The hurdle step also measures single-leg stability, as well as stability in the knees and hips. In a previous study, subjects with a unilateral chronic ankle sprain showed weakness involving the ipsilateral hip abductor due to CAI. After lower limb ligamentous injuries, dynamic postural stability of the lumbopelvic complex decreases21). This has an effect on postural control, and it also seems to have an influence on the COP path length, velocity, and area 95. These corrections, or postural sway, keep the COP within the base of support during the hurdle step22). Small postural sway adjustments can be used as ankle strategies in maintaining balance. During changes in balance, excessive lateral displacement of the center of gravity will result in increased COP path length23). When the ankle is unable to compensate adequately for this lateral sway, then a hip strategy is initiated, which helps to prevent the ankle from excessive inversion movement, and it has been suggested that altered sensation in the ankle joint can lead to muscle function changes in another, more proximal joint22).

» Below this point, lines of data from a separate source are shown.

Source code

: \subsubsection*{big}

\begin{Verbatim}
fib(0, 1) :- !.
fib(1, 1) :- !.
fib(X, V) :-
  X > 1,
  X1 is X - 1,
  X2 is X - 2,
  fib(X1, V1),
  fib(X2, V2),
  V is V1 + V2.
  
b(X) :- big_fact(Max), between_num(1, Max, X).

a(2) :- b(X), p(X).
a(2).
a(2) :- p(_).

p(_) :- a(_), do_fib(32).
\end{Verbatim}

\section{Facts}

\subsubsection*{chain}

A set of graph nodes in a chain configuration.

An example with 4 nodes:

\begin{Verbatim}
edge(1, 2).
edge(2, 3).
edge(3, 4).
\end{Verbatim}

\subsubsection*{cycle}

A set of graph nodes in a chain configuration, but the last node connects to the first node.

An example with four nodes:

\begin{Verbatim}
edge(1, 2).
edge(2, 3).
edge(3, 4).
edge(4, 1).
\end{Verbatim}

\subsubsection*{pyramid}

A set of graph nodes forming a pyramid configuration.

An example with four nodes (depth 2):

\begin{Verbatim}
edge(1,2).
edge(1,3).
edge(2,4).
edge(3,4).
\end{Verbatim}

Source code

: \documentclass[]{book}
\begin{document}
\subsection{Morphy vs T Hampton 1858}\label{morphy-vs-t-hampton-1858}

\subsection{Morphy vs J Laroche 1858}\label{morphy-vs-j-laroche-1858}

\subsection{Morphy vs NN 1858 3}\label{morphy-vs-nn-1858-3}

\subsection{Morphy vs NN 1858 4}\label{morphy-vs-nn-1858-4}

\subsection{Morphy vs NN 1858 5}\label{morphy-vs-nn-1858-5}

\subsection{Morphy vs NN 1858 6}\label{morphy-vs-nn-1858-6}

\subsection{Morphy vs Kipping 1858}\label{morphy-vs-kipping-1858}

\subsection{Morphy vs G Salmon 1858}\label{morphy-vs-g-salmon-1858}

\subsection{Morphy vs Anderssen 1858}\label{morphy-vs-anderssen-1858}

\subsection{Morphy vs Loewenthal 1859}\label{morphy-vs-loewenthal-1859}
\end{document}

The deep squatting posture can be described as a sitting posture with ankle dorsiflexion, knee flexion, and hip flexion24). In this study, there was no statistically significant difference in the results from deep squat assessment of COP path length, velocity, and area 95 in healthy subjects and those with CAI. When deep squat assessment of the FMS, any of the criteria for a score of three are not achieved, performing the test with the board from the described FMS kit (2 inch) under the heels. Because of this influence, when removing the kit and to the assessment would have seemed the differences between the two groups. However, when there is no kit, lifting the heel higher than the full squatting position is known to shift the center of mass forward and the whole body is adjusted through segmental linkage coordination. When the heel was raised, this postural adjustment made stability critical. The tip-toe squatting condition places the center of pressure within a small area of the base of support (BOS), and the BOS length may influence subjects’ ability to perform the squat movement25).

This deep Squat evaluation seems difficult to determine the difference from the subjects because the operation using all of the both limb. It is possible to evaluate the deep squat with a WBB; however, this requires precise, symmetrical positioning of the feet and precludes the assessment of individual limb COP movements. Consequently, the force under each foot is typically measured independently, which requires a WBB26). Regardless of the lower extremity muscle activation pattern, these data suggest that supraspinal aspects of motor control are susceptible to CAI.

Significant differences in COP path length, velocity, and area 95 in the hurdle step with the affected lower extremity were identified as significant predictors of CAI patients and thus decreased postural stability compared with that of normal subjects. These findings help elucidate the factors contributing to CAI and may be helpful in the development of methods of preventing and treating CAI. The limitations of this study include the relatively small groups. Future research should study other functional movements.